> **Goal of the exercise**: Select and reproduce each line of the listing below that bears the string "what".

> **Extracted records**:
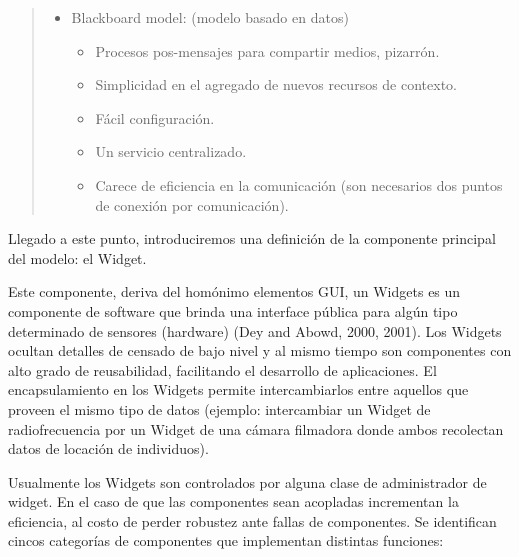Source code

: \begin{quotation}
\begin{itemize}
\item Blackboard model: (modelo basado en datos) 	
	\begin{itemize}
	\item  Procesos pos-mensajes para compartir medios, pizarrón.
	\item Simplicidad en el agregado de nuevos recursos de contexto.
	\item Fácil configuración.
	\item Un servicio centralizado.
	\item Carece de eficiencia en la comunicación (son necesarios dos puntos
	de conexión por comunicación). 
	\end{itemize}

\end{itemize}                                
\end{quotation} 


Llegado a este punto, introduciremos una definición de la componente
principal del modelo: el Widget.


Este componente, deriva del homónimo elementos GUI, un Widgets es un componente de software que brinda una interface pública para algún tipo determinado de sensores (hardware) (Dey and Abowd, 2000, 2001). Los Widgets ocultan detalles de censado de bajo nivel y al mismo tiempo son componentes con alto grado de reusabilidad, facilitando el desarrollo de aplicaciones. El encapsulamiento en los Widgets permite intercambiarlos entre aquellos que proveen el mismo tipo de datos (ejemplo: intercambiar un Widget de radiofrecuencia por un Widget de una cámara filmadora donde ambos recolectan datos de locación de individuos).


Usualmente los Widgets son controlados por alguna clase de administrador de widget.
En el caso de que las componentes sean acopladas incrementan la eficiencia, al costo de perder robustez ante fallas de componentes. Se identifican cincos categorías de componentes que implementan distintas funciones:

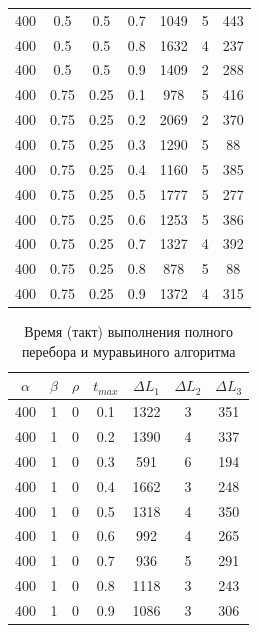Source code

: \documentclass[a4paper,oneside,14pt]{extreport}
\begin{document}
\begin{table}[h]
\begin{center}
\begin{tabular}{|c|c|c|c|c|c|c|}
		400 & 0.5 & 0.5 & 0.7 & 1049 & 5 & 443 \\
		400 & 0.5 & 0.5 & 0.8 & 1632 & 4 & 237 \\
		400 & 0.5 & 0.5 & 0.9 & 1409 & 2 & 288 \\
		400 & 0.75 & 0.25 & 0.1 & 978 & 5 & 416 \\
		400 & 0.75 & 0.25 & 0.2 & 2069 & 2 & 370 \\
		400 & 0.75 & 0.25 & 0.3 & 1290 & 5 & 88 \\
		400 & 0.75 & 0.25 & 0.4 & 1160 & 5 & 385 \\
		400 & 0.75 & 0.25 & 0.5 & 1777 & 5 & 277 \\
		400 & 0.75 & 0.25 & 0.6 & 1253 & 5 & 386 \\
		400 & 0.75 & 0.25 & 0.7 & 1327 & 4 & 392 \\
		400 & 0.75 & 0.25 & 0.8 & 878 & 5 & 88 \\
		400 & 0.75 & 0.25 & 0.9 & 1372 & 4 & 315 \\	
		\hline
	\end{tabular}
\end{center}
\end{table}
\begin{table}[h]
\caption{Время (такт) выполнения полного перебора и муравьиного алгоритма}
\label{tbl:only}
\begin{center}
	\begin{tabular}{|c|c|c|c|c|c|c|}
		\hline
		$\alpha$ & $\beta$ & $\rho$ &  $t_{max}$ & $\Delta L_{1}$ & $\Delta L_{2}$ & $\Delta L_{3}$\\
		\hline
		400 & 1 & 0 & 0.1 & 1322 & 3 & 351 \\
		400 & 1 & 0 & 0.2 & 1390 & 4 & 337 \\
		400 & 1 & 0 & 0.3 & 591 & 6 & 194 \\
		400 & 1 & 0 & 0.4 & 1662 & 3 & 248 \\
		400 & 1 & 0 & 0.5 & 1318 & 4 & 350 \\
		400 & 1 & 0 & 0.6 & 992 & 4 & 265 \\
		400 & 1 & 0 & 0.7 & 936 & 5 & 291 \\
		400 & 1 & 0 & 0.8 & 1118 & 3 & 243 \\
		400 & 1 & 0 & 0.9 & 1086 & 3 & 306 \\ 
		\hline 	
	\end{tabular}
\end{center}
\end{table}
\end{document}
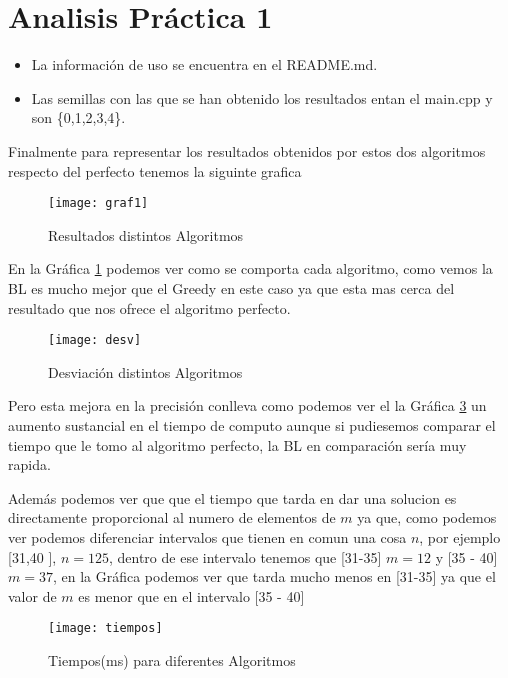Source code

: \section{Analisis Práctica 1}
\begin{itemize}
  \item La información de uso se encuentra en el README.md.
  \item Las semillas con las que se han obtenido los resultados entan el main.cpp y son \{0,1,2,3,4\}.
\end{itemize}

Finalmente para representar los resultados obtenidos por estos dos algoritmos respecto del perfecto tenemos la siguinte grafica
\begin{figure}[h]
  \centering
  \texttt{[image: graf1]}
  \caption{Resultados distintos Algoritmos}
  \label{gra}
\end{figure}


En la Gráfica \ref{gra} podemos ver como se comporta cada algoritmo, como vemos la BL es mucho mejor que el Greedy en este caso ya que 
esta mas cerca del resultado que nos ofrece el algoritmo perfecto.\newpage


\begin{figure}[h]
  \centering
  \texttt{[image: desv]}
  \caption{Desviación distintos Algoritmos}
  \label{gra2}
\end{figure}

Pero esta mejora en la precisión conlleva como podemos ver el la Gráfica \ref{gra3} un aumento sustancial en el tiempo de computo
aunque si pudiesemos comparar el tiempo que le tomo al algoritmo perfecto, la BL en comparación sería muy rapida.

Además podemos ver que que el tiempo que tarda en dar una solucion es directamente proporcional al numero de elementos de $m$ ya
que, como podemos ver podemos diferenciar intervalos que tienen en comun una cosa $n$, por ejemplo [31,40 ], $n = 125$, dentro de ese
intervalo tenemos que [31-35] $m =12 $ y [35 - 40] $m =37 $, en la Gráfica podemos ver que tarda mucho menos en [31-35]
ya que el valor de $m$ es menor que en el intervalo [35 - 40]

\begin{figure}[h]
  \centering
  \texttt{[image: tiempos]}
  \caption{Tiempos(ms) para diferentes Algoritmos}
  \label{gra3}
\end{figure}



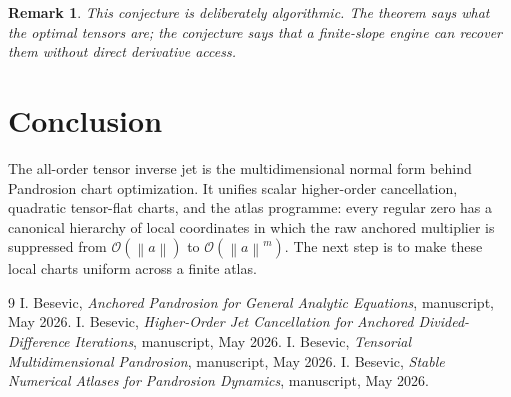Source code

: \documentclass[11pt]{article}
\newtheorem{remark}[definition]{Remark}
\newcommand{\Oterm}{\mathcal O}
\newcommand{\norm}[1]{\left\lVert #1\right\rVert}
\begin{document}
\begin{remark}
This conjecture is deliberately algorithmic. The theorem says what the optimal tensors are; the conjecture says that a finite-slope engine can recover them without direct derivative access.
\end{remark}

\section{Conclusion}

The all-order tensor inverse jet is the multidimensional normal form behind Pandrosion chart optimization. It unifies scalar higher-order cancellation, quadratic tensor-flat charts, and the atlas programme: every regular zero has a canonical hierarchy of local coordinates in which the raw anchored multiplier is suppressed from \(\Oterm(\norm{a})\) to \(\Oterm(\norm{a}^m)\). The next step is to make these local charts uniform across a finite atlas.

\begin{thebibliography}{9}
I. Besevic, \emph{Anchored Pandrosion for General Analytic Equations}, manuscript, May 2026.
I. Besevic, \emph{Higher-Order Jet Cancellation for Anchored Divided-Difference Iterations}, manuscript, May 2026.
I. Besevic, \emph{Tensorial Multidimensional Pandrosion}, manuscript, May 2026.
I. Besevic, \emph{Stable Numerical Atlases for Pandrosion Dynamics}, manuscript, May 2026.
\end{thebibliography}
\end{document}
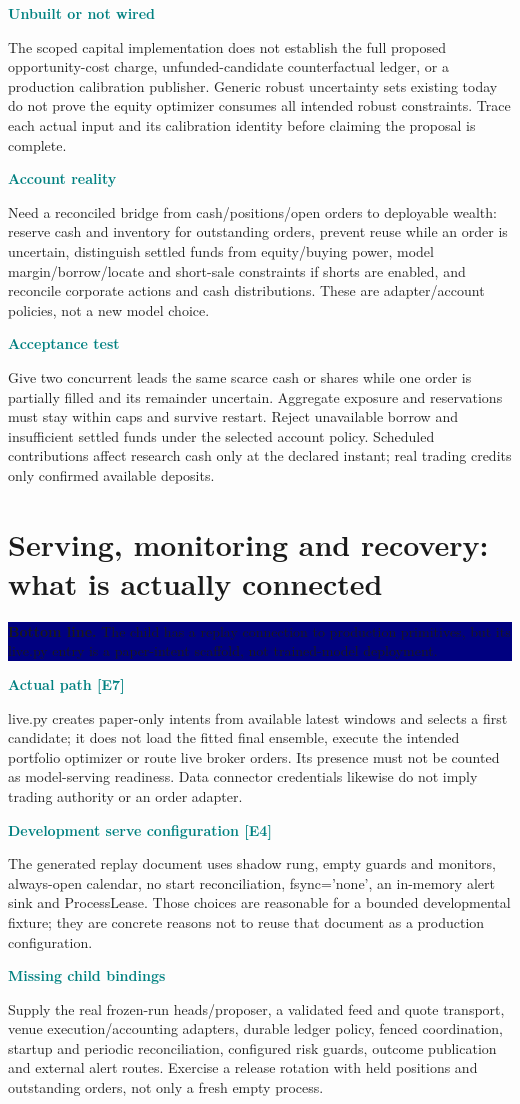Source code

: \documentclass[10pt,letterpaper]{article}
\newcommand{\bl}[1]{\noindent\colorbox{navy}{\parbox{\dimexpr\linewidth-2\fboxsep}{\color{white}\textbf{Bottom line.} #1}}\par\medskip}
\newcommand{\topic}[2]{\clearpage\section{#1}\bl{#2}}
\newcommand{\sub}[1]{\par\textbf{\textcolor{teal}{#1}}\par}
\begin{document}
\sub{Unbuilt or not wired}
The scoped capital implementation does not establish the full proposed opportunity-cost charge, unfunded-candidate counterfactual ledger, or a production calibration publisher. Generic robust uncertainty sets existing today do not prove the equity optimizer consumes all intended robust constraints. Trace each actual input and its calibration identity before claiming the proposal is complete.
\sub{Account reality}
Need a reconciled bridge from cash/positions/open orders to deployable wealth: reserve cash and inventory for outstanding orders, prevent reuse while an order is uncertain, distinguish settled funds from equity/buying power, model margin/borrow/locate and short-sale constraints if shorts are enabled, and reconcile corporate actions and cash distributions. These are adapter/account policies, not a new model choice.
\sub{Acceptance test}
Give two concurrent leads the same scarce cash or shares while one order is partially filled and its remainder uncertain. Aggregate exposure and reservations must stay within caps and survive restart. Reject unavailable borrow and insufficient settled funds under the selected account policy. Scheduled contributions affect research cash only at the declared instant; real trading credits only confirmed available deposits.
\topic{Serving, monitoring and recovery: what is actually connected}{The child has a replay connection to production primitives, but its live.py entry is a paper-intent scaffold, not trained-model deployment.}
\sub{Actual path [E7]}
live.py creates paper-only intents from available latest windows and selects a first candidate; it does not load the fitted final ensemble, execute the intended portfolio optimizer or route live broker orders. Its presence must not be counted as model-serving readiness. Data connector credentials likewise do not imply trading authority or an order adapter.
\sub{Development serve configuration [E4]}
The generated replay document uses shadow rung, empty guards and monitors, always-open calendar, no start reconciliation, fsync='none', an in-memory alert sink and ProcessLease. Those choices are reasonable for a bounded developmental fixture; they are concrete reasons not to reuse that document as a production configuration.
\sub{Missing child bindings}
Supply the real frozen-run heads/proposer, a validated feed and quote transport, venue execution/accounting adapters, durable ledger policy, fenced coordination, startup and periodic reconciliation, configured risk guards, outcome publication and external alert routes. Exercise a release rotation with held positions and outstanding orders, not only a fresh empty process.
\end{document}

> **Task response**:
This conjecture is deliberately algorithmic. The theorem says what the optimal tensors are; the conjecture says that a finite-slope engine can recover them without direct derivative access.
\topic{Serving, monitoring and recovery: what is actually connected}{The child has a replay connection to production primitives, but its live.py entry is a paper-intent scaffold, not trained-model deployment.}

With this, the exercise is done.